Philip Rosedale: inwards investment to LL via High Fidelity and a Strategic Advisor role with LL

It’s interesting to note that the press release does not indicate any potential board / direct management role for Rosedale – although I’ll be watching the Lab’s management page to see if it is updated subsequent to this announcement.

Certainly, that he, and other members of the High Fidelity team are joining Linden Lab might suggest High Fidelity’s audio capabilities could be playing a role in SL’s future – and it cannot be denied that a rich, immersive spatial voice audio could help SL better serve existing audiences – such as those in the educational sector – and potentially increase the platform’s appeal among potential audiences. I’m also curious as to whether such a capability might be used in overhauling SL’s other audio capabilities, such as through the introduction of audio materials and surfaces. Perhaps time will tell on that.

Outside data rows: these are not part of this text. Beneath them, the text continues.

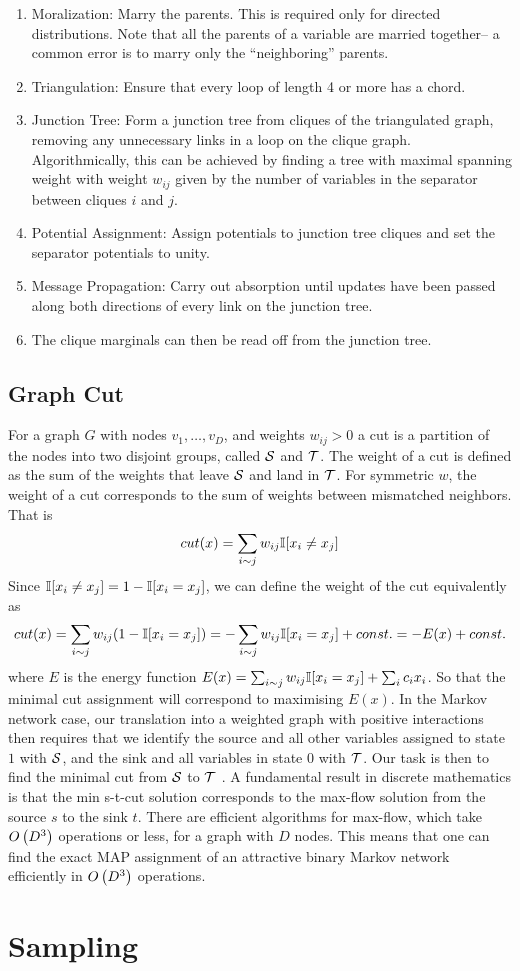 \begin{enumerate}
	\item Moralization: Marry the parents. This is required only for directed distributions. Note that all the parents of a variable are married together-- a common error is to marry only the ``neighboring'' parents.
	\item Triangulation: Ensure that every loop of length 4 or more has a chord.
	\item Junction Tree:  Form a junction tree from cliques of the triangulated graph, removing any unnecessary links in a loop on the clique graph. Algorithmically, this can be achieved by finding a tree with maximal spanning weight with weight $w_{ij}$ given by the number of variables in the separator between cliques $i$ and $j$.
	\item Potential Assignment: Assign potentials to junction tree cliques and set the separator potentials to unity.
	\item Message Propagation: Carry out absorption until updates have been passed along both directions of every link on the junction tree.
	\item The clique marginals can then be read off from the junction tree.
\end{enumerate}

\subsection{Graph Cut}

For a graph $G$ with nodes $v_1,\dotsc,v_D$, and weights $w_{ij}>0$ a cut is a partition of the nodes into two disjoint groups, called $\mathcal{S}$ and $\mathcal{T}$. The weight of a cut is defined as the sum of the weights that leave $\mathcal{S}$ and land in $\mathcal{T}$. For symmetric $w$, the weight of a cut corresponds to the sum of weights between mismatched neighbors. That is
\begin{align*}
	cut(x)=\sum_{i\sim j}w_{ij}\mathbb{I}[x_i\neq x_j]
\end{align*}
Since $\mathbb{I}[x_i\neq x_j]=1-\mathbb{I}[x_i=x_j]$, we can define the weight of the cut equivalently as
\begin{align*}
	cut(x)=\sum_{i\sim j}w_{ij}(1-\mathbb{I}[x_i=x_j])=-\sum_{i\sim j}w_{ij}\mathbb{I}[x_i=x_j]+const.=-E(x)+const.
\end{align*}
where $E$ is the energy function $E(x)=\sum_{i\sim j}w_{ij}\mathbb{I}[x_i=x_j]+\sum_ic_ix_i$. So that the minimal cut assignment will correspond to maximising $E(x)$. In the Markov network case, our translation into a weighted graph with positive interactions then requires that we identify the source and all other variables assigned to state $1$ with $\mathcal{S}$, and the sink and all variables in state $0$ with $\mathcal{T}$. Our task is then to find the minimal cut from $\mathcal{S}$ to $\mathcal{T}$ . A fundamental result in discrete mathematics is that the min s-t-cut solution corresponds to the max-flow solution from the source $s$ to the sink $t$. There are efficient algorithms for max-flow, which take $O\left(D^3\right)$ operations or less, for a graph with $D$ nodes. This means that one can find the exact MAP assignment of an attractive binary Markov network efficiently in $O\left(D^3\right)$ operations.



\section{Sampling}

Another aspect of High Fidelity that might be of relevance – although this is again highly speculative on my part – is whether or not the work and IP the company put into developing their own commerce and micro-transaction system might have a bearing on SL and (more specifically) Tilia Pay.

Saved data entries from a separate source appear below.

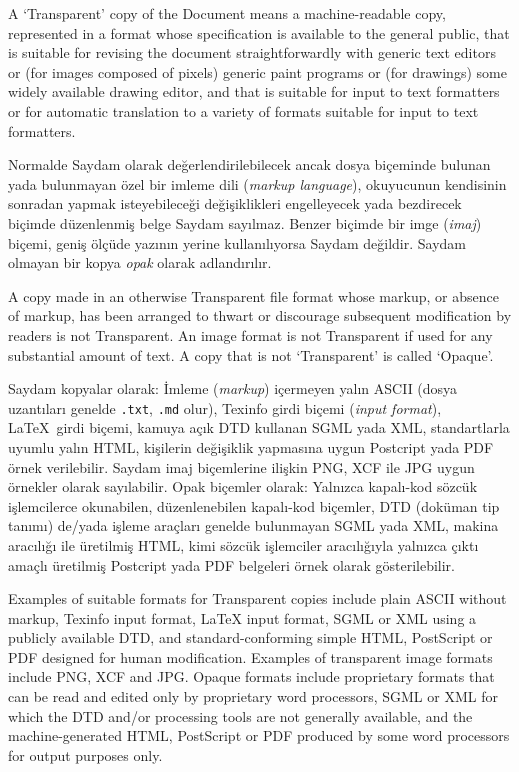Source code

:\begin{multicols}{2}
\begin{ingliz}
A `Transparent' copy of the Document means a machine-readable copy, represented in a
format whose specification is available to the general public, that is suitable for
revising the document straightforwardly with generic text editors or
(for images composed of pixels) generic paint programs or (for drawings)
some widely available drawing editor, and that is suitable for input to text
formatters or for automatic translation to a variety of formats suitable for
input to text formatters.
\end{ingliz}

Normalde Saydam olarak değerlendirilebilecek ancak dosya biçeminde bulunan yada bulunmayan
özel bir imleme dili (\emph{markup language}), okuyucunun kendisinin sonradan yapmak isteyebileceği değişiklikleri
engelleyecek yada bezdirecek biçimde düzenlenmiş belge Saydam sayılmaz.
Benzer biçimde bir imge (\emph{imaj}) biçemi, geniş ölçüde yazının yerine kullanılıyorsa Saydam değildir.
Saydam olmayan bir kopya \emph{opak} olarak adlandırılır.

\begin{ingliz}
A copy made in an otherwise Transparent file format
whose markup, or absence of markup, has been arranged to thwart or discourage
subsequent modification by readers is not Transparent.
An image format is not Transparent if used for any substantial amount of text.
A copy that is not `Transparent' is called `Opaque'.
\end{ingliz}

Saydam kopyalar olarak: İmleme (\emph{markup}) içermeyen yalın ASCII (dosya uzantıları genelde \texttt{.txt}, \texttt{.md}  olur), Texinfo girdi biçemi (\emph{input format}), \LaTeX\ girdi biçemi, kamuya açık DTD kullanan SGML yada XML, standartlarla uyumlu yalın HTML, kişilerin değişiklik yapmasına uygun Postcript yada PDF örnek verilebilir. Saydam imaj biçemlerine ilişkin PNG, XCF ile JPG uygun örnekler olarak sayılabilir. Opak biçemler olarak: Yalnızca kapalı-kod sözcük işlemcilerce okunabilen, düzenlenebilen kapalı-kod biçemler, DTD (doküman tip tanımı) de/yada işleme araçları genelde bulunmayan SGML yada XML, makina aracılığı ile üretilmiş HTML, kimi sözcük işlemciler aracılığıyla yalnızca çıktı amaçlı üretilmiş Postcript yada PDF belgeleri örnek olarak gösterilebilir.

\begin{ingliz}
Examples of suitable formats for Transparent copies
include plain ASCII without markup, Texinfo input format,
LaTeX input format, SGML or XML using a publicly available
DTD, and standard-conforming simple HTML,
PostScript or PDF designed for human
modification.  Examples of transparent image formats include
PNG, XCF and JPG. Opaque formats include proprietary formats
that can be read and edited only by proprietary word
processors, SGML or XML for which the DTD and/or processing
tools are not generally available, and the machine-generated
HTML, PostScript or PDF produced by
some word processors for output purposes only.
\end{ingliz}



\end{multicols}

Obviously, given his work in establishing and running Second Life – a decade of being away not withstanding – and in formulating and developing High Fidelity both initially as a content platform  / virtual spaces environment and more latterly as a potential business tool, Philip Rosedale potentially has a broad enough view of digital spaces, coupled with a direct hands-on approach with software development that could be of significant benefit to Second Life as a it does seek to grow its audience(s).

Outside of what this means directly for SL / Tilia (and for the longer-terms futures of Linden lab and High Fidelity as a whole – e.g. future merger, allowing for respective investors?), this announcement is interesting for a handful of minor points.

The first is that When High Fidelity was being established, Linden Research was one of its early investors, albeit it (according to Ebbe Altberg) on a relatively small scale. The second is that Linden Lab’s Executive Chairman, Brad Oberwager, has been friends with Philip Rosedale for a long time (he has described Rosedale’s wife as one of his closest friends), and they appear to have like minds and approaches to things. Thus, Rosedale’s return in the role of a “strategic advisor” would seem to be a natural fit in helping to leverage  / define SL’s development and potential future directions.

Finally, the announcement that Rosedale will be joining Linden Lab as a “strategic advisor” (note: not as the “new CEO” as I’ve already seen flying around in one in-world group) actually marks his second “return” to a hands-on role at the Lab. In 2008, he handed the CEO reins over to Mark Kingdon (“M Linden”) – although for a while he retained had Board position albeit while working on other business ideas such as Coffee and Power – but then returned to the role on an interim basis for several months in 2010 following Kindgon’s departure and pending the arrival of Rod Humble as the de facto CEO at the end of that year.

Lab Gab Special

To mark Rosedale’s return to the Lab, and hopefully discuss more of what his and High Fidelity’s involvement with Linden Lab means for Second Life, etc., the Lab will be running a special edition of Lab Gab towards the end of January 2022, and – as per the official blog post – the event will be open to questions from Second Life users.

The show will feature both the Lab’s Executive Chairman, Brad Oberwager (Oberwolf Linden) and Philip Rosedale, and questions can be submitted via this form, prior to midnight (SL time) on January 16th, 2022.